Man Chong was not on good terms with Wang Ling, who spread rumours that Man Chong was addicted to alcohol, physically unfit for his job, and unruly and defiant. When the rumours reached the Wei imperial capital Luoyang, an official Guo Mou (郭謀) suggested to the emperor to summon Man Chong to Luoyang and see if the rumours were true, as opposed to immediately removing Man Chong from office. Cao Rui heeded the suggestion. When Man Chong met the emperor, he appeared to be in good health and remained sober after consuming one dan of alcohol. Cao Rui thus concluded that the rumours were untrue and ordered Man Chong to return to his post. Man Chong, however, wanted to remain in Luoyang so he repeatedly sought permission from Cao Rui but was denied. Cao Rui told him, "In the past, Lian Po ate and drank heavily to show that he was in good health, while Ma Yuan turned his body to look backward while he was on horseback to show that he was still fit for battle. You aren't even old, yet you say you're old. Why don't you compare yourself with Lian Po and Ma Yuan? You should be thinking about defending the border and serving your country."

Before Man Chong left for Luoyang, he instructed his chief clerk, who was in charge during his absence, not to give Wang Ling command of any of his troops. Wang Ling, unable to get any troops from Man Chong's units, had to send his own subordinates and 700 soldiers from his own units to meet Sun Bu. As Man Chong foresaw, Sun Bu was indeed pretending to defect. Wang Ling's subordinates and 700 men fell into an ambush and suffered heavy casualties.

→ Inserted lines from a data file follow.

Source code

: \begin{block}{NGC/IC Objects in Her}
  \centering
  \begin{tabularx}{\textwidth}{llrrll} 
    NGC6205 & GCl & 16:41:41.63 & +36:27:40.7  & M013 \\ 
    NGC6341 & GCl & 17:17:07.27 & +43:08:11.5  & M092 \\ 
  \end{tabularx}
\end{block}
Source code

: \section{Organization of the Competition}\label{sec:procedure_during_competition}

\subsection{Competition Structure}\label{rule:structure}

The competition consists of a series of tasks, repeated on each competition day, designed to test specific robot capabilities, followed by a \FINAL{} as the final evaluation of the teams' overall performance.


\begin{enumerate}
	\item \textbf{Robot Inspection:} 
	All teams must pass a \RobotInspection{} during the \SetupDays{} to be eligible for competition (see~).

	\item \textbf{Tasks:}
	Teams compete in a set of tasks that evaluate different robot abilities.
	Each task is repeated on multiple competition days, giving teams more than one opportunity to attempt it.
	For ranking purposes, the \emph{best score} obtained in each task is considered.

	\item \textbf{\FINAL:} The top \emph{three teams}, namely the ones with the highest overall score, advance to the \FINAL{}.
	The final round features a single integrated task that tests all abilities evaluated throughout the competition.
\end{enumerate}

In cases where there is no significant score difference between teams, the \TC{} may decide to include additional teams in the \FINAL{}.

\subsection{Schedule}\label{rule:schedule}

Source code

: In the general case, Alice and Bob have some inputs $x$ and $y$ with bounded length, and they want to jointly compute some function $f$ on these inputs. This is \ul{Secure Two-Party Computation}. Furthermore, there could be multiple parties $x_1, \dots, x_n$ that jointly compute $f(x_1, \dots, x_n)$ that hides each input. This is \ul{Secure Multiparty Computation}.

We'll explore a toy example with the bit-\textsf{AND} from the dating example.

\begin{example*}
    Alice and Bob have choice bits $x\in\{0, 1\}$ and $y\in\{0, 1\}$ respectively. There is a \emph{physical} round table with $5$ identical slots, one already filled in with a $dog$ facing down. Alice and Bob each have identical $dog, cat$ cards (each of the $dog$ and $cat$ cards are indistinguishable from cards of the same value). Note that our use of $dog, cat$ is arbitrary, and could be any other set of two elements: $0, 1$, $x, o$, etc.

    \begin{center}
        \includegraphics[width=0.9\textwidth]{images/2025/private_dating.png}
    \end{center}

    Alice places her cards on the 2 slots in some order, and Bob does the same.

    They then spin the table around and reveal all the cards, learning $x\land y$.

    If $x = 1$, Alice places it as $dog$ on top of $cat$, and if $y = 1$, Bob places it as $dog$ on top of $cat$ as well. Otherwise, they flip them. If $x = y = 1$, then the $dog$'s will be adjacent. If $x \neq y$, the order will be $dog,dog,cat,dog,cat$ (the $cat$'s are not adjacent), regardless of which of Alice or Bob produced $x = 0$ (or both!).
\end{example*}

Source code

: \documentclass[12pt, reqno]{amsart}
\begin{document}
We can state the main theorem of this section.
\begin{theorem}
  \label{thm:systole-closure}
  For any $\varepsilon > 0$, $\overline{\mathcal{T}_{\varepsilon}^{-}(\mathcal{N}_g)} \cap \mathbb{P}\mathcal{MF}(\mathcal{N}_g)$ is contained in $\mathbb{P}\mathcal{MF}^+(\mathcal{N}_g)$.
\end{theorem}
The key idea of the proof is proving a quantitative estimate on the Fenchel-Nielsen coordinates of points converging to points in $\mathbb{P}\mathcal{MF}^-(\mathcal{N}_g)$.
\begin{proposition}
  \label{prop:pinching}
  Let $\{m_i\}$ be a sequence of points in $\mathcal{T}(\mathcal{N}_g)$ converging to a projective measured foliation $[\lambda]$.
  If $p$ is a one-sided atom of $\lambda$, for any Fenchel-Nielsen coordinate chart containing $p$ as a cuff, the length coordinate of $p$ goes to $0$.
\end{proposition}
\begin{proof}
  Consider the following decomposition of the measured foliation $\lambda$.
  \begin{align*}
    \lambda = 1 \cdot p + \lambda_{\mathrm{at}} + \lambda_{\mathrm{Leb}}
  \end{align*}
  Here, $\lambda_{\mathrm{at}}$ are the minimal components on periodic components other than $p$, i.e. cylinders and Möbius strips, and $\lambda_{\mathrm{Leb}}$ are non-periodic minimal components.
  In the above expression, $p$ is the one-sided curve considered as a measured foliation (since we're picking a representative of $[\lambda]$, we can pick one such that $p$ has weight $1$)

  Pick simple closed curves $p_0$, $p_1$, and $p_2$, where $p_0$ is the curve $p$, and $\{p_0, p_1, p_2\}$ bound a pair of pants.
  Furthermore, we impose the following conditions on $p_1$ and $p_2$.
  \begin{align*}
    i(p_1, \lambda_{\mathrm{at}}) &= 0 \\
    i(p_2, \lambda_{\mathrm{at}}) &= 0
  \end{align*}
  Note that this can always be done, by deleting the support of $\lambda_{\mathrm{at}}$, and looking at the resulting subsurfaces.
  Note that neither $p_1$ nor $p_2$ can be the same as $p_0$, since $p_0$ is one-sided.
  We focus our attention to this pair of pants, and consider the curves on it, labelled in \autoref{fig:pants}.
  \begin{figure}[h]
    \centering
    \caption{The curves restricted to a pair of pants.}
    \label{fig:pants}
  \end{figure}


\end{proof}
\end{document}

Cao Rui died in January 239, and was succeeded by Cao Fang. On 2 July 241, Wang Ling was promoted to General of Chariots and Cavalry (車騎將軍) after a major victory against Wu general Quan Cong. He was also granted a fiefdom consisting of 1350 households.

==Rebellion==

In 241 (the second year of the Zhengshi era) (Note: As per the customs of the time, Cao Fang continued to use Jingchu (Cao Rui's last era name) as the era name of the first year of his reign. Cao Rui died on the 1st day of the 3rd year of the Jingchu era (22 Jan 239 in the Julian calendar).), Wang Ling was appointed Minister of Works, while his nephew Linghu Yu (令狐愚) became the Inspector of Yan Province (兗州刺史). Later, Wang Ling lost faith in Cao Fang's ability to rule after Sima Yi's coup d'etat in the Incident at the Gaoping Tombs succeeded in turning the emperor against Sima Yi's rival, Cao Shuang. As a result, Wang Ling conspired to replace emperor Cao Fang with his uncle Cao Biao. The conspiracy suffered a setback, however, when Linghu Yu died of an illness. The plot was discovered and Sima Yi led an army to Wang before he could prepare himself for a defense. After Wang Ling surrendered to Sima Yi with the promise of a pardon, he was forced to commit suicide, and his family members and associates were condemned to family annihilation.